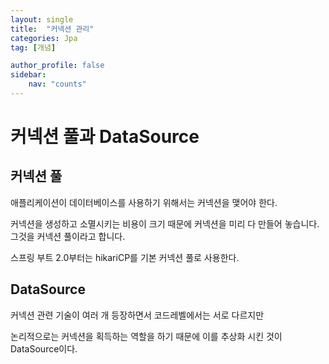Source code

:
 ```yaml
---
layout: single
title:  "커넥션 관리"
categories: Jpa
tag: [개념]

author_profile: false
sidebar:
    nav: "counts"
---
```


# 커넥션 풀과 DataSource

## 커넥션 풀

애플리케이션이 데이터베이스를 사용하기 위해서는 커넥션을 맺어야 한다.

커넥션을 생성하고 소멸시키는 비용이 크기 때문에 커넥션을 미리 다 만들어 놓습니다. 그것을 커넥션 풀이라고 합니다.

스프링 부트 2.0부터는 hikariCP를 기본 커넥션 풀로 사용한다.

## DataSource

커넥션 관련 기술이 여러 개 등장하면서 코드레벨에서는 서로 다르지만

논리적으로는 커넥션을 획득하는 역할을 하기 때문에 이를 추상화 시킨 것이 DataSource이다.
§ §
## Assignment
Go through the entries above and print each one exactly, minus the pictures.

## Task result
Source code

:
 ```yaml
---
layout: single
title:  "커넥션 관리"
categories: Jpa
tag: [개념]

author_profile: false
sidebar:
    nav: "counts"
---
```


# 커넥션 풀과 DataSource

## 커넥션 풀

애플리케이션이 데이터베이스를 사용하기 위해서는 커넥션을 맺어야 한다.

커넥션을 생성하고 소멸시키는 비용이 크기 때문에 커넥션을 미리 다 만들어 놓습니다. 그것을 커넥션 풀이라고 합니다.

스프링 부트 2.0부터는 hikariCP를 기본 커넥션 풀로 사용한다.

## DataSource

커넥션 관련 기술이 여러 개 등장하면서 코드레벨에서는 서로 다르지만

논리적으로는 커넥션을 획득하는 역할을 하기 때문에 이를 추상화 시킨 것이 DataSource이다.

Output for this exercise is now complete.